Problem details —
Every line in the data must be transcribed exactly.

Dataset records —

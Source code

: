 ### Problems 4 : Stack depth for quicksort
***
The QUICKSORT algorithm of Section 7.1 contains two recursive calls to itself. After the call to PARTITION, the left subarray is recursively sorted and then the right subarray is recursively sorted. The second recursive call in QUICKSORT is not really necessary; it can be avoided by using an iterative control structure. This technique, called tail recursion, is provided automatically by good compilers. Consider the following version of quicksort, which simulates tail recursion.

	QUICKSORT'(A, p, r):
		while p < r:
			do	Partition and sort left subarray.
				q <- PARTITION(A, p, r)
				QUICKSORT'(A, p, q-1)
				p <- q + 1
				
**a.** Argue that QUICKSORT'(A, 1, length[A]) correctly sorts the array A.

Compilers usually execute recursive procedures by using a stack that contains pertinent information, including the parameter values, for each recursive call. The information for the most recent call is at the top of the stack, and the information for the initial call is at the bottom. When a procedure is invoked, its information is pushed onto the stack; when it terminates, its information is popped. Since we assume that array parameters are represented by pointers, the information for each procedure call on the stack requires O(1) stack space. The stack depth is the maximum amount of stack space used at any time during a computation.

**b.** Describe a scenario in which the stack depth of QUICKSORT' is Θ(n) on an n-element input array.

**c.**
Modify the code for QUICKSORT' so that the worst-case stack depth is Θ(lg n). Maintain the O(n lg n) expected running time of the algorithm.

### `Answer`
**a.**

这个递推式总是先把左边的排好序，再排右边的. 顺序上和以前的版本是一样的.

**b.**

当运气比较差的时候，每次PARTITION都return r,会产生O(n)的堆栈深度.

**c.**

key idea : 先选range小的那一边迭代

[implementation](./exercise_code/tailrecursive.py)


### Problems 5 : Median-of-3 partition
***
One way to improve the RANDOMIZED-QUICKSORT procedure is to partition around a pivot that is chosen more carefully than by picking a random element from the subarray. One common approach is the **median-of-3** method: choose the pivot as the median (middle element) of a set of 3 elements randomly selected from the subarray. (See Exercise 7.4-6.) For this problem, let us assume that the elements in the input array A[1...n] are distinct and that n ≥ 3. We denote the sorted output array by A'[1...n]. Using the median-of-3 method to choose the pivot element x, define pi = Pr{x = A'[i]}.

Answer to this exercise —
Source code

: ### Problems 4 : Stack depth for quicksort
***
The QUICKSORT algorithm of Section 7.1 contains two recursive calls to itself. After the call to PARTITION, the left subarray is recursively sorted and then the right subarray is recursively sorted. The second recursive call in QUICKSORT is not really necessary; it can be avoided by using an iterative control structure. This technique, called tail recursion, is provided automatically by good compilers. Consider the following version of quicksort, which simulates tail recursion.

	QUICKSORT'(A, p, r):
		while p < r:
			do	Partition and sort left subarray.
				q <- PARTITION(A, p, r)
				QUICKSORT'(A, p, q-1)
				p <- q + 1
				
**a.** Argue that QUICKSORT'(A, 1, length[A]) correctly sorts the array A.

Compilers usually execute recursive procedures by using a stack that contains pertinent information, including the parameter values, for each recursive call. The information for the most recent call is at the top of the stack, and the information for the initial call is at the bottom. When a procedure is invoked, its information is pushed onto the stack; when it terminates, its information is popped. Since we assume that array parameters are represented by pointers, the information for each procedure call on the stack requires O(1) stack space. The stack depth is the maximum amount of stack space used at any time during a computation.

**b.** Describe a scenario in which the stack depth of QUICKSORT' is Θ(n) on an n-element input array.

**c.**
Modify the code for QUICKSORT' so that the worst-case stack depth is Θ(lg n). Maintain the O(n lg n) expected running time of the algorithm.

### `Answer`
**a.**

这个递推式总是先把左边的排好序，再排右边的. 顺序上和以前的版本是一样的.

**b.**

当运气比较差的时候，每次PARTITION都return r,会产生O(n)的堆栈深度.

**c.**

key idea : 先选range小的那一边迭代

[implementation](./exercise_code/tailrecursive.py)


### Problems 5 : Median-of-3 partition
***
One way to improve the RANDOMIZED-QUICKSORT procedure is to partition around a pivot that is chosen more carefully than by picking a random element from the subarray. One common approach is the **median-of-3** method: choose the pivot as the median (middle element) of a set of 3 elements randomly selected from the subarray. (See Exercise 7.4-6.) For this problem, let us assume that the elements in the input array A[1...n] are distinct and that n ≥ 3. We denote the sorted output array by A'[1...n]. Using the median-of-3 method to choose the pivot element x, define pi = Pr{x = A'[i]}.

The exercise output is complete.